Items from a data source:
BEGIN

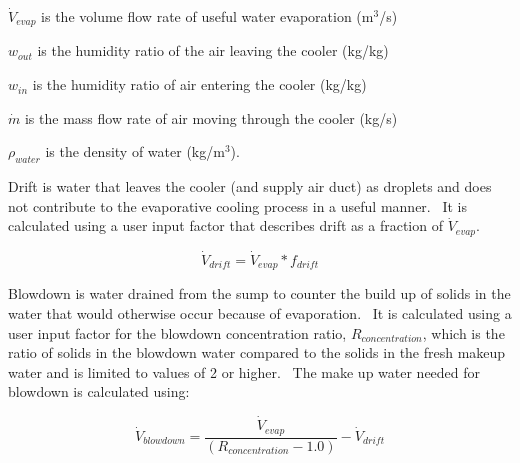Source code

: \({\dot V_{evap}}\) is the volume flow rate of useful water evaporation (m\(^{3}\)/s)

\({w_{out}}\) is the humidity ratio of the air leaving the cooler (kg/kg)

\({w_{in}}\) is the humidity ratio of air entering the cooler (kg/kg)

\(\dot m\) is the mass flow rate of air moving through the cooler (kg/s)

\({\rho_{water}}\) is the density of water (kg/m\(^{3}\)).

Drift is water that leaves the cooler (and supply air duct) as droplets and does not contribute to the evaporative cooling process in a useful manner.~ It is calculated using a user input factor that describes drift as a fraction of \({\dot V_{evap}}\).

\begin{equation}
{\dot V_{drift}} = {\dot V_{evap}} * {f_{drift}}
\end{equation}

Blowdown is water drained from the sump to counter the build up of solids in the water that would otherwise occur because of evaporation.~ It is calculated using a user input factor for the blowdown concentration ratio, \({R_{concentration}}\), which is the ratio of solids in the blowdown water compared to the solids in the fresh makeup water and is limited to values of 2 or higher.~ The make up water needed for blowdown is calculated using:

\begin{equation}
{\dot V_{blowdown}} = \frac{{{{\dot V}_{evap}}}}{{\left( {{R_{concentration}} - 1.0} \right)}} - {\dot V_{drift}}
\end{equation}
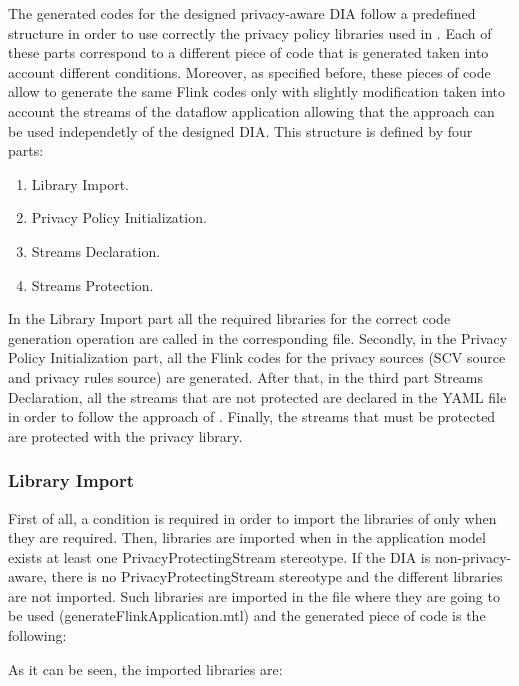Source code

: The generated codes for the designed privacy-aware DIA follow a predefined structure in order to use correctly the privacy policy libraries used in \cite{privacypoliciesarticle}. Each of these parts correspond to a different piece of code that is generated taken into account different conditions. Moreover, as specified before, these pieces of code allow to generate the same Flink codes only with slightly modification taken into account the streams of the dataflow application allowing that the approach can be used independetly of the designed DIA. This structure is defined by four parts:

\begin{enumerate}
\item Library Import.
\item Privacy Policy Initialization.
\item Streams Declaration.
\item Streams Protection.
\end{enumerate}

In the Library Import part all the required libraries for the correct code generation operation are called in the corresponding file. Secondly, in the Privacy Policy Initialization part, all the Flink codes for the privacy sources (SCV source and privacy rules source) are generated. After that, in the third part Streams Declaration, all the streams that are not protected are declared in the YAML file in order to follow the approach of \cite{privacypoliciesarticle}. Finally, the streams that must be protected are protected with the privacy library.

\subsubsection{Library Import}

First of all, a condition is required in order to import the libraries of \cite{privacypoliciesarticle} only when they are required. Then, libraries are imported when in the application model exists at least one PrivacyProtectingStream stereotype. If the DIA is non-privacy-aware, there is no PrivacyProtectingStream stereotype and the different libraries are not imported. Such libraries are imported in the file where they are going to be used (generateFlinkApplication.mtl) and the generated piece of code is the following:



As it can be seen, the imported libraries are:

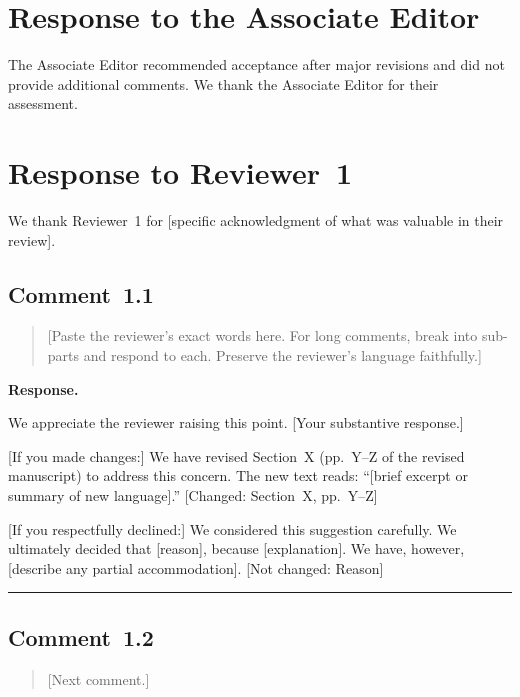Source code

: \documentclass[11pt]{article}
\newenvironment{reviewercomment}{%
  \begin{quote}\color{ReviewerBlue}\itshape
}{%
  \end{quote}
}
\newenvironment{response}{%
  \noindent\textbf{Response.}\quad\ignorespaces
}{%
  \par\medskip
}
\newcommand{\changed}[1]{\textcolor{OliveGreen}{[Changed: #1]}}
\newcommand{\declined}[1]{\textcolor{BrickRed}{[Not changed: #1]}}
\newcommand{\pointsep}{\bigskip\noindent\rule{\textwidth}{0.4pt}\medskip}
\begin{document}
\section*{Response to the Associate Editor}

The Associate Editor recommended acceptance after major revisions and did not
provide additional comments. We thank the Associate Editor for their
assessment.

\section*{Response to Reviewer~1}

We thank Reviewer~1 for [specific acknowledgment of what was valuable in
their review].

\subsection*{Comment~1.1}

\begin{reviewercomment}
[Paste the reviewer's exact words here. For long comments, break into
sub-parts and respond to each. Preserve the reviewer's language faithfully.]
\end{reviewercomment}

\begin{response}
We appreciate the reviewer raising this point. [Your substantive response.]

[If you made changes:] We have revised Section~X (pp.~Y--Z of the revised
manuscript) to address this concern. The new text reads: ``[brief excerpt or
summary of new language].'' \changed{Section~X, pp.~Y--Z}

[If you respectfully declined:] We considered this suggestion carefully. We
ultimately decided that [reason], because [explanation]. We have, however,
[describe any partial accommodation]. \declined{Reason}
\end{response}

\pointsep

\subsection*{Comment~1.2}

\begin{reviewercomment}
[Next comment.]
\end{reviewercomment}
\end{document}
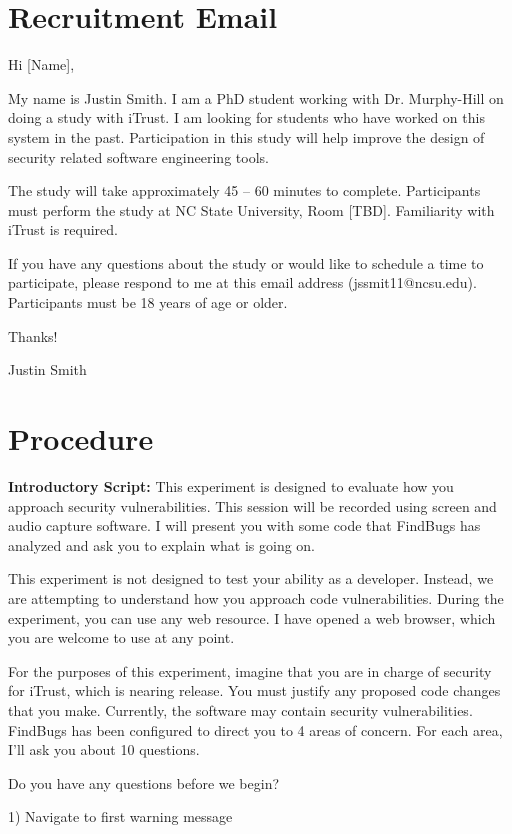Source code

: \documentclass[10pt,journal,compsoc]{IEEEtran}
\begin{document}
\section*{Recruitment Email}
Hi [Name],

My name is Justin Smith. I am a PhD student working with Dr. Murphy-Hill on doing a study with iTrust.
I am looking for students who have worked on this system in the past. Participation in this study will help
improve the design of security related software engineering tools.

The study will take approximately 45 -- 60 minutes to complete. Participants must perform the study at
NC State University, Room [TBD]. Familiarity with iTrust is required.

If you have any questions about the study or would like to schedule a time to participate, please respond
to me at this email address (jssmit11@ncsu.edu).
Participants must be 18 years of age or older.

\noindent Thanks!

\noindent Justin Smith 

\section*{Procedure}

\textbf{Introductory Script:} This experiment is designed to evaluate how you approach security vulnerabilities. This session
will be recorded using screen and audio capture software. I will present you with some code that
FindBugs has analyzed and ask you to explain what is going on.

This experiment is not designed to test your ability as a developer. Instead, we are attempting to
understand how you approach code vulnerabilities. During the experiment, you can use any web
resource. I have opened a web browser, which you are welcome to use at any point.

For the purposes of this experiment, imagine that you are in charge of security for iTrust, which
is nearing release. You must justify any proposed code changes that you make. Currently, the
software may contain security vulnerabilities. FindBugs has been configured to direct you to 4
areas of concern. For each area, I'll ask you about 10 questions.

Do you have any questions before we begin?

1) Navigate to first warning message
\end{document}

END
BEGIN

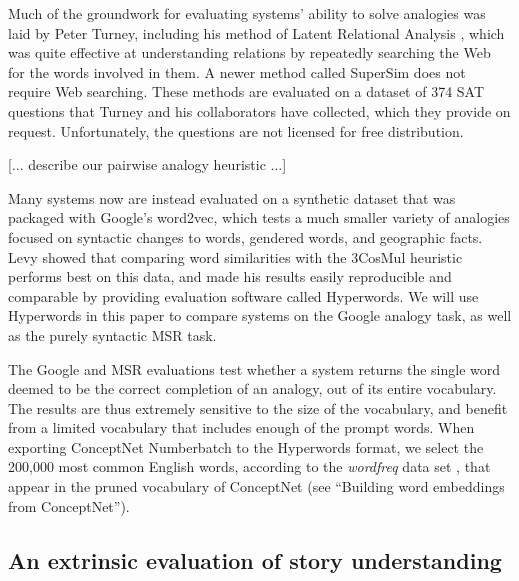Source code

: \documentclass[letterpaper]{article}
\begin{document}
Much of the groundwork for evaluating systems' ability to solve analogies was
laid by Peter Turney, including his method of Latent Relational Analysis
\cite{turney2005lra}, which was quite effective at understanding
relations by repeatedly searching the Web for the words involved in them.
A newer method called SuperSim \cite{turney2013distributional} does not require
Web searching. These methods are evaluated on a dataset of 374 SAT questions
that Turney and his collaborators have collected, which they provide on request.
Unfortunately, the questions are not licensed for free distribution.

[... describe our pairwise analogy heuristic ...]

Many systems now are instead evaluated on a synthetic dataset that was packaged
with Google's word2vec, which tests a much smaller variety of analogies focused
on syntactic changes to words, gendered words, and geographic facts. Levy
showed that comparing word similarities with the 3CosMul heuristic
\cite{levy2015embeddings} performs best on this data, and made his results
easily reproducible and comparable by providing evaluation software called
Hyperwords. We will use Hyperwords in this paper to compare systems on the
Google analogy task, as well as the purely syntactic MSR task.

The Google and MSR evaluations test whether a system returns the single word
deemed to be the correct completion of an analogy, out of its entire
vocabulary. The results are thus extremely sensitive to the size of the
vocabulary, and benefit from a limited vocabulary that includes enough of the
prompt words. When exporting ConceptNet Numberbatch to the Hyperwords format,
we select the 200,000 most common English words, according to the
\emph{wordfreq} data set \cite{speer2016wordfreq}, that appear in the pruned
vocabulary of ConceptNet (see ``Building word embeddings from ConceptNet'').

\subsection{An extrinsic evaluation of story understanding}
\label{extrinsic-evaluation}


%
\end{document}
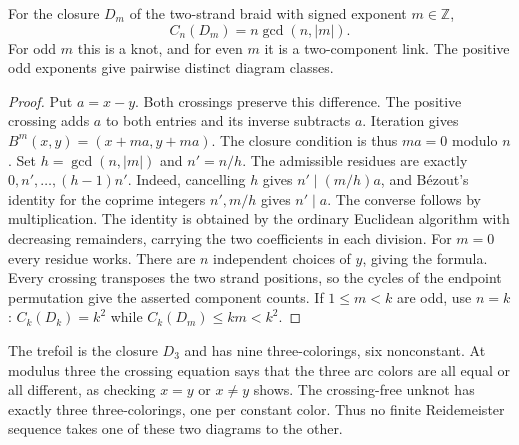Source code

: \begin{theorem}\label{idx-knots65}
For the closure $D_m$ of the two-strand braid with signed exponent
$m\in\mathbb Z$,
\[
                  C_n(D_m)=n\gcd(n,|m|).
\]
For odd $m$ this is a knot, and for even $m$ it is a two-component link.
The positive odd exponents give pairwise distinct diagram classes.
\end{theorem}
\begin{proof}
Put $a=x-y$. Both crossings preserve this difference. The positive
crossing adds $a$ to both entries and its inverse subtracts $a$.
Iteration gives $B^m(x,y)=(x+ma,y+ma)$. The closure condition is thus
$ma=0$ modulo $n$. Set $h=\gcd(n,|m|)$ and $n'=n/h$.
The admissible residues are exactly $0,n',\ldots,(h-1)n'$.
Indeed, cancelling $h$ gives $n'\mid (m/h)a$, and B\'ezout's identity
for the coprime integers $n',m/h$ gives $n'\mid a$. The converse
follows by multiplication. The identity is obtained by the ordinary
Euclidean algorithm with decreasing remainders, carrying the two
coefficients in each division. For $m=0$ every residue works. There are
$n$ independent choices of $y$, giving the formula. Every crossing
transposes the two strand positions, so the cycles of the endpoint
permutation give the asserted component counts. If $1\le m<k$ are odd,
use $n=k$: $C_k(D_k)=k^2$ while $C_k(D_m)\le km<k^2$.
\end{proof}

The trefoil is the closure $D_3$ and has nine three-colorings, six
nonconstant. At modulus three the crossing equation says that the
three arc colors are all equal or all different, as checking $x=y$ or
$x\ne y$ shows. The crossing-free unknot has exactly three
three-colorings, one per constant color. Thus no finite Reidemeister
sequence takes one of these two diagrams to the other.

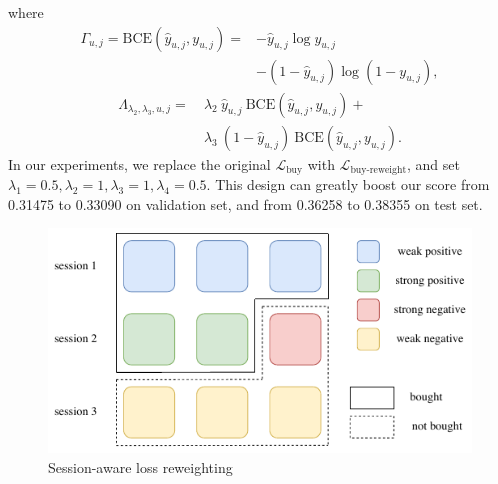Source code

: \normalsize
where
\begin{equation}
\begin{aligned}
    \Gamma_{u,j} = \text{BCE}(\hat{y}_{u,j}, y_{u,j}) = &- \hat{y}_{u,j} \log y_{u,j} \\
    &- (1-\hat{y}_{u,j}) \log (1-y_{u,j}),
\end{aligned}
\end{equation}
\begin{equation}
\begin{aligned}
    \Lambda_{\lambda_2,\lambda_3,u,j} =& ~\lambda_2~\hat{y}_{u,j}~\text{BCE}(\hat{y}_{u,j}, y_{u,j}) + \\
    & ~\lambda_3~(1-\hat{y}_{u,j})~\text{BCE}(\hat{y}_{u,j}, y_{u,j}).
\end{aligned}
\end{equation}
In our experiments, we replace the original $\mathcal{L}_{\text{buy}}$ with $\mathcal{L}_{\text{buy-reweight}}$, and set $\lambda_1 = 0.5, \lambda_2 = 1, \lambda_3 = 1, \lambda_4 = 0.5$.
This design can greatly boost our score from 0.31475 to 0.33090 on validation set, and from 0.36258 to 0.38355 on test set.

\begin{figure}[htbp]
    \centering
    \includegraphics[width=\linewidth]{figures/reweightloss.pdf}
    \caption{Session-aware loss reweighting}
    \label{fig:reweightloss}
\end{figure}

END
BEGIN

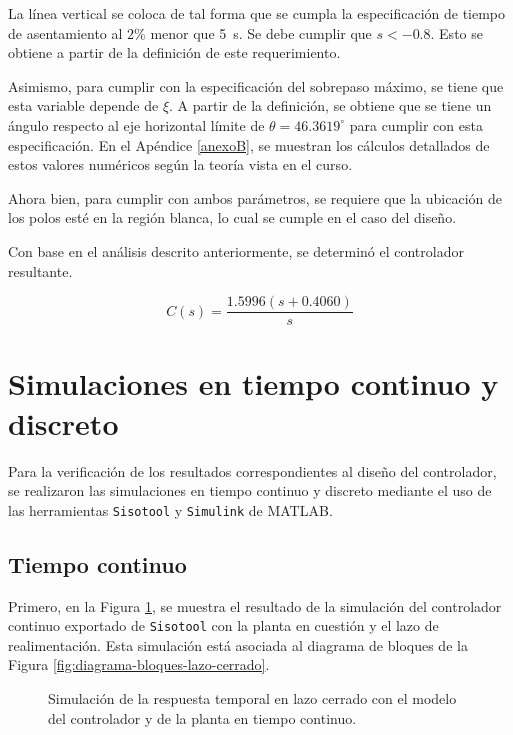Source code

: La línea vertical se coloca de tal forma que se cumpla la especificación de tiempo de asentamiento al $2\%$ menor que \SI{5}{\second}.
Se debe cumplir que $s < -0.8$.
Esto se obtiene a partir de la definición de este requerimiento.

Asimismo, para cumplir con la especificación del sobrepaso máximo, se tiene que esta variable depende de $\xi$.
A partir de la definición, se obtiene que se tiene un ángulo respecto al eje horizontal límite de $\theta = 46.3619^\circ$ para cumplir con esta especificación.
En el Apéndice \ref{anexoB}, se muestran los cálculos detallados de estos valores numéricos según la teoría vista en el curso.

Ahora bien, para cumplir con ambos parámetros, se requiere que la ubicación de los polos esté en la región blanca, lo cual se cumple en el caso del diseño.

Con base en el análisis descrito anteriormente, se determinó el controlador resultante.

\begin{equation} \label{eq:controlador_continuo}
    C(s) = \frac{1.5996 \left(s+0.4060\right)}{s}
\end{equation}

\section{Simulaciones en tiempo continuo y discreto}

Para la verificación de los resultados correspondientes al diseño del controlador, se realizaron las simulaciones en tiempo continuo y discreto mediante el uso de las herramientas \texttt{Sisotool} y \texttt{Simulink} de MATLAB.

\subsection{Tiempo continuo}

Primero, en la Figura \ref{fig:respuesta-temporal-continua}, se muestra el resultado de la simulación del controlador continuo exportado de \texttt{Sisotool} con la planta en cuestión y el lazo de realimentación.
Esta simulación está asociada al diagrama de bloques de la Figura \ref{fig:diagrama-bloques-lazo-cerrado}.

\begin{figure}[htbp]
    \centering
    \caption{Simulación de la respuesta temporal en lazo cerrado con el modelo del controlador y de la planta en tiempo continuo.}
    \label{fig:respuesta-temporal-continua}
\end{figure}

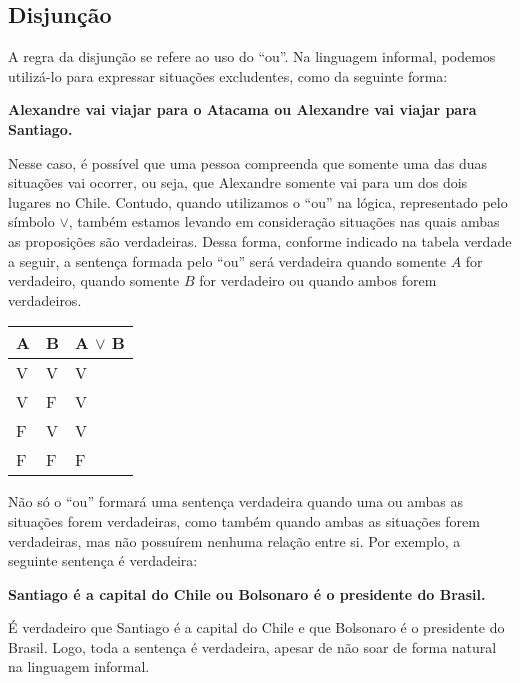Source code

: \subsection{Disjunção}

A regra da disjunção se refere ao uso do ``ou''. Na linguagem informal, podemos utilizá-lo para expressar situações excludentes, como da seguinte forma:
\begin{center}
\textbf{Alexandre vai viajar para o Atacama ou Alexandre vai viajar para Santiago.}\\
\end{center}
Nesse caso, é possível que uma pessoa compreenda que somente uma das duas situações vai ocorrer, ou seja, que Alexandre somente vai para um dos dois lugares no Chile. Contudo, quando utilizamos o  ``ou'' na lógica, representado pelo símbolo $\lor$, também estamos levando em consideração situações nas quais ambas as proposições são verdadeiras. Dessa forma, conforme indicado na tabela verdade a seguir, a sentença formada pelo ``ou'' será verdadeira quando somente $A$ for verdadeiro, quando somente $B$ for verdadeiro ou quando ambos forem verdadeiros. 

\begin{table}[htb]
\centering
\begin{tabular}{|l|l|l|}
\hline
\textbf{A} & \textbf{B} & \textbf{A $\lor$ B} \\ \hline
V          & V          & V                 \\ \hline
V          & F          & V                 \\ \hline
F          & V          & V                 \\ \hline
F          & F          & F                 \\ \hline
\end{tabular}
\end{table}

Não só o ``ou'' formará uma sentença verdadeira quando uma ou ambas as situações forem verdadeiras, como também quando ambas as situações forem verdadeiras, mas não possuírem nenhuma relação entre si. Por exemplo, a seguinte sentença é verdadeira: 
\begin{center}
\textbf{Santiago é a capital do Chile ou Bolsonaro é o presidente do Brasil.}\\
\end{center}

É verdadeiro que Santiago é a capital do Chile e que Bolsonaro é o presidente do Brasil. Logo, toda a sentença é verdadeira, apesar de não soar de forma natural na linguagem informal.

END

What you need to do: Only the number is wanted here. How many lines in the entries contain "systems"?

Solved problem: 3